Drawing back a large curtain, program officials unveiled Global Hawk in its operational gray and white colors as Air Force dignitaries and contractor employees cheered and applauded the milestone.

“The fact that we have hardware now rolling out of the factory a little over two years after the start of the formal acquisition program shows that we are realizing the vision of evolutionary acquisition,” said Col. Scott Coale, director of the Global Hawk program office at the Aeronautical Systems Center here. “It’s proof that we are shortening the normal 10- to 15-year acquisition cycle, and fielding this system that much sooner to support warfighter needs.”

The Air Force plans to purchase 51 Global Hawks.

Even though this is the first production air vehicle, a demonstrator version already has seen combat twice in Afghanistan and Iraq, Coale said.

“The demonstrator flew just 3 percent of the imagery intelligence missions over Iraq but located 55 percent of the time-sensitive targets generated to destroy air defense equipment,” he said. “It also identified almost 40 percent of Iraq’s armor, and the Combined Air Operations Center attributed the accelerated defeat of the Republican Guard to Global Hawk.

“Our experience in Operation Iraqi Freedom really validated the Air Force’s confidence in the Global Hawk system,” Coale added. “It demonstrated the UAV’s potential to transform the way wars are fought in the future.”

Global Hawk is a high-altitude, long-endurance system that provides battlefield commanders near-real-time intelligence, surveillance and reconnaissance information in day or night and all weather conditions.

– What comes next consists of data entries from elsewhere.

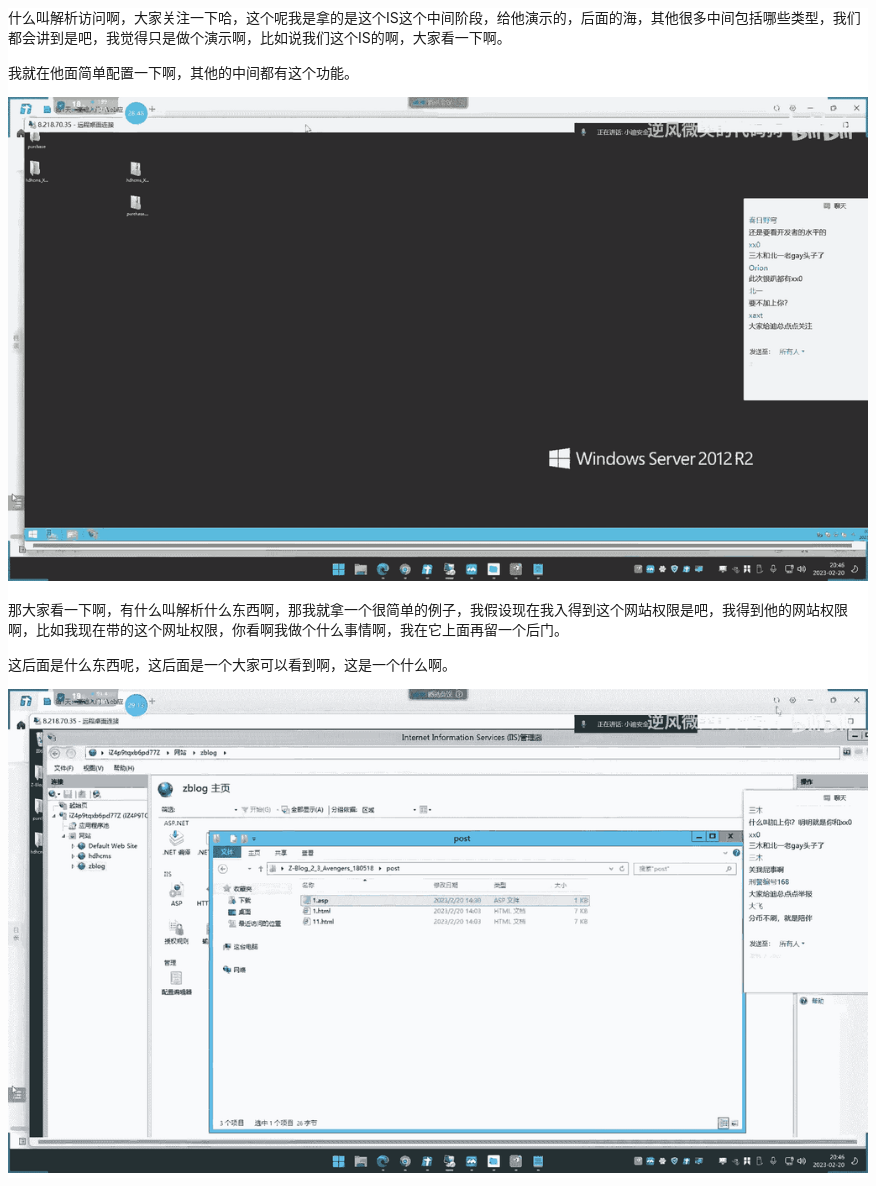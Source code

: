 什么叫解析访问啊，大家关注一下哈，这个呢我是拿的是这个IS这个中间阶段，给他演示的，后面的海，其他很多中间包括哪些类型，我们都会讲到是吧，我觉得只是做个演示啊，比如说我们这个IS的啊，大家看一下啊。

我就在他面简单配置一下啊，其他的中间都有这个功能。

![](img/ee936a7b609552bbac906cec97a2ced8_85.png)

那大家看一下啊，有什么叫解析什么东西啊，那我就拿一个很简单的例子，我假设现在我入得到这个网站权限是吧，我得到他的网站权限啊，比如我现在带的这个网址权限，你看啊我做个什么事情啊，我在它上面再留一个后门。

这后面是什么东西呢，这后面是一个大家可以看到啊，这是一个什么啊。

![](img/ee936a7b609552bbac906cec97a2ced8_87.png)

It operates autonomously at altitudes up to 65,000 feet for more than 36 hours. The Global Hawk has a range of 13,500 nautical miles and can image an area the size of Illinois in just 24 hours.

Lessons learned from Global Hawk’s two combat deployments will be instrumental in understanding how best to integrate unmanned systems with air, land, sea and space forces to create a transformed warfighting capability, said Scott Seymour, Northrop Grumman corporate vice president and Integrated Systems' sector president.

The first production Global Hawk is the eighth air vehicle built. Northrop Grumman produced the first seven under the advanced concept technology demonstration phase of the program.

The new production vehicle will complete a final series of system tests before its first flight later this month. Following a flight test program at Edwards Air Force Base, Calif., it will be delivered to the Air Force's 9th Reconnaissance Wing at Beale AFB, Calif.